Semi-Daily Journal Archive

The Blogspot archive of the weblog of J. Bradford DeLong, Professor of Economics and Chair of the PEIS major at U.C. Berkeley, a Research Associate of the National Bureau of Economic Research, and former Deputy Assistant Secretary of the U.S. Treasury.

Sunday, February 19, 2006

Getting Incentives Wrong...

Environmental Economics tells us that Rob Stavins has concluded that EPA's New Source Review has been a huge mistake:

Environmental Economics: Stavins on new source review : Rob Stavins' seventh "Environmental Perspective" column [The Environmental Forum®, May/June 2005] weighs in on new source review.
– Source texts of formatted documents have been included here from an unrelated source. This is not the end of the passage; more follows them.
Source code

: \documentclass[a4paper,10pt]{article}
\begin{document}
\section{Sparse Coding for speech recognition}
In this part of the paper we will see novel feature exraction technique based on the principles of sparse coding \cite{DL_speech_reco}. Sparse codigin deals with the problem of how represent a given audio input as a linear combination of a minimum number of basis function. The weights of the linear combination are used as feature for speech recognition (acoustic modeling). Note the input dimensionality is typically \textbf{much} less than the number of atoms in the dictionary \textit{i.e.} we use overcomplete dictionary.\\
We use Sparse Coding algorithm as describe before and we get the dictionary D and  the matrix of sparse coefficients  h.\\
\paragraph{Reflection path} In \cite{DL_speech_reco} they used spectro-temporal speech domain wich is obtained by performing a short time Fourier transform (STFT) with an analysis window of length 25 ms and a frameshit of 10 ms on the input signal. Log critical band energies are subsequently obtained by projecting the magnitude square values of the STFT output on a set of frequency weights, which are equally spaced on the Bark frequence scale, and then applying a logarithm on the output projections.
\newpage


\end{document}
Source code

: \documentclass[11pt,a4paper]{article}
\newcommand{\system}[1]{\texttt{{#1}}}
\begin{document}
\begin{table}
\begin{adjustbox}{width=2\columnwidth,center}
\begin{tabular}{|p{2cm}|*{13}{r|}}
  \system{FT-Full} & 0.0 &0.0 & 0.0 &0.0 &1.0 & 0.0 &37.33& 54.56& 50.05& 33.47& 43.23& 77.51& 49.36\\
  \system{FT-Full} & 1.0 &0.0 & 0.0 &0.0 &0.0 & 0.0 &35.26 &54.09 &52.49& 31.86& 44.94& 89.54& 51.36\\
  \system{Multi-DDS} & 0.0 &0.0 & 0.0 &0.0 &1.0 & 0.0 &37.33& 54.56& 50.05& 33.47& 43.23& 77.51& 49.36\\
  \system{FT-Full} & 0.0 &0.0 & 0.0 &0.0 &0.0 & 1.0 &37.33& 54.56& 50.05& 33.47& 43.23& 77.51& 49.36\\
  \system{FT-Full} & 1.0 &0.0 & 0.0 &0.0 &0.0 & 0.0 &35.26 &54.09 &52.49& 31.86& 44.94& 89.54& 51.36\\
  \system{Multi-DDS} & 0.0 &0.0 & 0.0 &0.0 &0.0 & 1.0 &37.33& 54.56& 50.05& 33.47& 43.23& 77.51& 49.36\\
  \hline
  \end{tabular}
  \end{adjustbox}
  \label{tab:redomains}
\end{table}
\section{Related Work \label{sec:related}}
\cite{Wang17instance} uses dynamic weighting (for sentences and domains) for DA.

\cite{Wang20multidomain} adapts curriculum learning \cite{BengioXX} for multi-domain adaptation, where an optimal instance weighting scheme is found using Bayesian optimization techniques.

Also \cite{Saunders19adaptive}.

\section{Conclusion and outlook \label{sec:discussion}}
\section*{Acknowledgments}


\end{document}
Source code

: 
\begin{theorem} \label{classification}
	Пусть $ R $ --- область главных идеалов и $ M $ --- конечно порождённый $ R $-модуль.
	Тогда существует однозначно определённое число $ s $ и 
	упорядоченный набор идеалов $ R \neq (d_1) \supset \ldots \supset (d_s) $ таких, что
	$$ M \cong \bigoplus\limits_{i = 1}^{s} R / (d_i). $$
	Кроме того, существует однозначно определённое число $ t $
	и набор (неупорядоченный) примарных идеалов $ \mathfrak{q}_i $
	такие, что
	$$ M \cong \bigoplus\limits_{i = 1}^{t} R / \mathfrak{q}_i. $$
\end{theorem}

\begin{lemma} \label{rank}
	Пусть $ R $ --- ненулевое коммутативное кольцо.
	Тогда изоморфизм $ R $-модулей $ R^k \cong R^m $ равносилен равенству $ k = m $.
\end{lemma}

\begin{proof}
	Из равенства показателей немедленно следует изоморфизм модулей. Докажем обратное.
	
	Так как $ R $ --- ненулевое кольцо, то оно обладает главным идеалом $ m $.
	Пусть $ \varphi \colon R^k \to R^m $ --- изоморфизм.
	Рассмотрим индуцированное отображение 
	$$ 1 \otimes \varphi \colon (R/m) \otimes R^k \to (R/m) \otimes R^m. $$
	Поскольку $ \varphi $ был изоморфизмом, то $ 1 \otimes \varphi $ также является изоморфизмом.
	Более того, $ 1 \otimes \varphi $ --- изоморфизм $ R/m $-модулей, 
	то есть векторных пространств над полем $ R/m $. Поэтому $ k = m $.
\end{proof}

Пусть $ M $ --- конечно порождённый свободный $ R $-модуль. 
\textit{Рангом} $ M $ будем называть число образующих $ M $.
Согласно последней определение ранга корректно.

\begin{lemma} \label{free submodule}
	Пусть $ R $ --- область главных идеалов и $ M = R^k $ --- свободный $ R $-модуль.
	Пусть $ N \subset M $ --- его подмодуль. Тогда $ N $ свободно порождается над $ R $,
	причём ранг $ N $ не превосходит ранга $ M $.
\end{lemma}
In "Regulating by Vintage: Let's Put A Cork In It." In short:

Research has demonstrated that the NSR process has driven up costs tremendously (not just for the electric companies, but for their customers and shareholders —that is for all of us) and has resulted in worse environmental quality than would have occurred if firms had not faced this disincentive [to upgrade and replace generating plants].

Tighter regulations for new plants and upgrades provides an incentive for firms to let their plants get old and dirty. This increases the cost of generating output and cleaning air. One solution, not surprising if you've hung out here for any amount of time, is marketable permits.